Stored data entries:
***
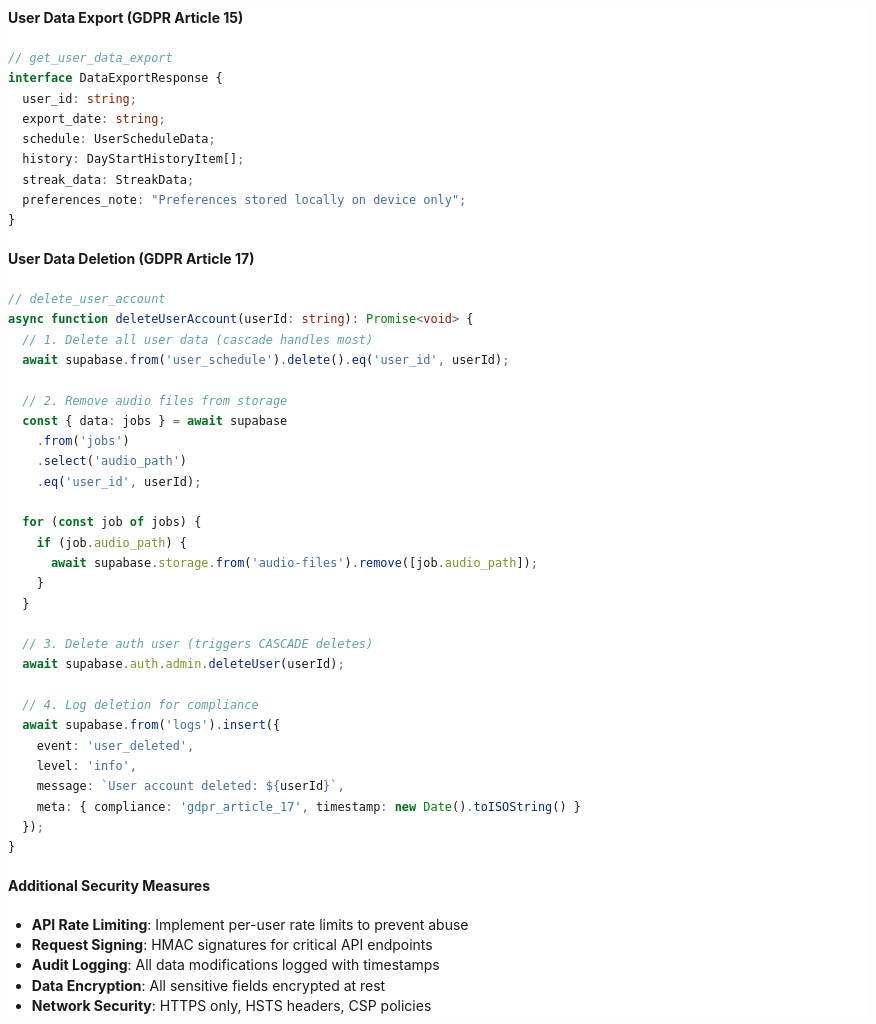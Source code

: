 #### User Data Export (GDPR Article 15)
```typescript
// get_user_data_export
interface DataExportResponse {
  user_id: string;
  export_date: string;
  schedule: UserScheduleData;
  history: DayStartHistoryItem[];
  streak_data: StreakData;
  preferences_note: "Preferences stored locally on device only";
}
```

#### User Data Deletion (GDPR Article 17)
```typescript
// delete_user_account
async function deleteUserAccount(userId: string): Promise<void> {
  // 1. Delete all user data (cascade handles most)
  await supabase.from('user_schedule').delete().eq('user_id', userId);
  
  // 2. Remove audio files from storage
  const { data: jobs } = await supabase
    .from('jobs')
    .select('audio_path')
    .eq('user_id', userId);
    
  for (const job of jobs) {
    if (job.audio_path) {
      await supabase.storage.from('audio-files').remove([job.audio_path]);
    }
  }
  
  // 3. Delete auth user (triggers CASCADE deletes)
  await supabase.auth.admin.deleteUser(userId);
  
  // 4. Log deletion for compliance
  await supabase.from('logs').insert({
    event: 'user_deleted',
    level: 'info',
    message: `User account deleted: ${userId}`,
    meta: { compliance: 'gdpr_article_17', timestamp: new Date().toISOString() }
  });
}
```

#### Additional Security Measures
- **API Rate Limiting**: Implement per-user rate limits to prevent abuse
- **Request Signing**: HMAC signatures for critical API endpoints
- **Audit Logging**: All data modifications logged with timestamps
- **Data Encryption**: All sensitive fields encrypted at rest
- **Network Security**: HTTPS only, HSTS headers, CSP policies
***
» **Work instruction**
Please copy each line of the entries in which the word "await" shows up.

» **Solution to this problem**
  await supabase.from('user_schedule').delete().eq('user_id', userId);
  const { data: jobs } = await supabase
      await supabase.storage.from('audio-files').remove([job.audio_path]);
  await supabase.auth.admin.deleteUser(userId);
  await supabase.from('logs').insert({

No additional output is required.